Bieg odbywa się systemem sztafetowym. Maratończycy biegną parami, zmiana następuje co 5 km. Pozostali uczestnicy odpoczywają w samochodzie zabezpieczającym pielgrzymkę.

- Tegoroczny bieg był dość dużym wyzwaniem, zwłaszcza pierwszego dnia, kiedy było bardzo ciepło - ocenia Marian Gruszka. - Do Sielpi, gdzie tradycyjnie nocujemy w pięknie położonym ośrodku miejscowego OSiR-u, dotarliśmy około godziny 18.
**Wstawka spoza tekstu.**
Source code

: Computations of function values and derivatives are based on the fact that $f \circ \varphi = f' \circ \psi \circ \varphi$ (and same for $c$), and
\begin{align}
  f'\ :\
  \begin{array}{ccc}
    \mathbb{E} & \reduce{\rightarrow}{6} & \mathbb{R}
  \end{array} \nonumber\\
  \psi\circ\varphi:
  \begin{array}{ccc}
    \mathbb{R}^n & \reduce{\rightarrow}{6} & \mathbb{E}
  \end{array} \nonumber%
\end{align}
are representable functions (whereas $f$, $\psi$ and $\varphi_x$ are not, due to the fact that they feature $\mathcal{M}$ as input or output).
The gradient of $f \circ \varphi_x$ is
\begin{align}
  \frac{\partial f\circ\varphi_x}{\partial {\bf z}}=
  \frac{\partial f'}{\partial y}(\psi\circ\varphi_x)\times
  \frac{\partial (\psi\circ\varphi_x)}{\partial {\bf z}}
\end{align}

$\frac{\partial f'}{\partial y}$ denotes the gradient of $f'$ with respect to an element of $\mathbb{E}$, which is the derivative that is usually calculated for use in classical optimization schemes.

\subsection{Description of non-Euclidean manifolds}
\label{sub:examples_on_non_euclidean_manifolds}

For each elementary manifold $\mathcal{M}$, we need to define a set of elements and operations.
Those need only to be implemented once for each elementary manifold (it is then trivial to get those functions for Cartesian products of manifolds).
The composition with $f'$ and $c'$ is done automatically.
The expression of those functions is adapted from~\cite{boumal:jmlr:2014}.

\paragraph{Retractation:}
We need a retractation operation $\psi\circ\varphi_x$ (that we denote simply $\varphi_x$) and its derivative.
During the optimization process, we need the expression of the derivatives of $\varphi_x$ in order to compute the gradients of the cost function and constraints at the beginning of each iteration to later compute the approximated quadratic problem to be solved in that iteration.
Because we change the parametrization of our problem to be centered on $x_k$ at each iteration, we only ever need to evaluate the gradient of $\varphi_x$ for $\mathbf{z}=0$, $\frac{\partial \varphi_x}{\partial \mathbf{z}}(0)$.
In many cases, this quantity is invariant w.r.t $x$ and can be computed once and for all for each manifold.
Drugiego dnia pielgrzymi wyruszyli już o wpół do ósmej. Od Nowego Miasta nad Pilicą aż do samej Warszawy byli asekurowani przez policjantów z jednostek położonych na trasie pielgrzymki, co znacznie ułatwiło biegaczom przemieszczanie się po drogach wojewódzkich i krajowych. W Jankach do grupy pielgrzymów ze Śląska dołączyli członkowie warszawskich struktur Akcji Katolickiej, a przy warszawskim rondzie Wilsona uczestnicy podobnej pielgrzymki ze stolicy Warmii, Olsztyna. - Mieliśmy drobny poślizg czasowy, dlatego tempo ostatniego, warszawskiego odcinka pielgrzymki było niesamowite. Biegliśmy około 12 kilometrów na godzinę. To bardzo dużo jak na końcówkę biegu i przy towarzyszącej nam dość wysokiej temperaturze - relacjonuje Marian Gruszka.

Na mecie, przed kościołem pw. św. Stanisława Kostki, maratończyków powitał proboszcz parafii ksiądz kanonik Tadeusz Bożełko w towarzystwie prezes Diecezjalnego Instytutu Akcji Katolickiej Archidiecezji Warszawskiej pani Elżbiety Olejnik.

Pielgrzymkę biegową zakończyło złożenie kwiatów przy grobie błogosławionego księdza Jerzego Popiełuszki. W funkcjonującym przy warszawskiej parafii Domu Pielgrzyma miała też miejsce mała uroczystość, podczas której organizatorzy biegu wręczyli pamiątkowe medale osobom szczególnie zasłużonym dla biegu. Wśród wyróżnionych znaleźli się m.in. sami uczestnicy pielgrzymki, przewodniczący Komisji Zakładowej NSZZ "Solidarność" KWK "Knurów-Szczygłowice" Ruch "Knurów" Krzysztof Leśniowski i prezes warszawskiej Akcji Katolickiej pani Elżbieta Olejnik.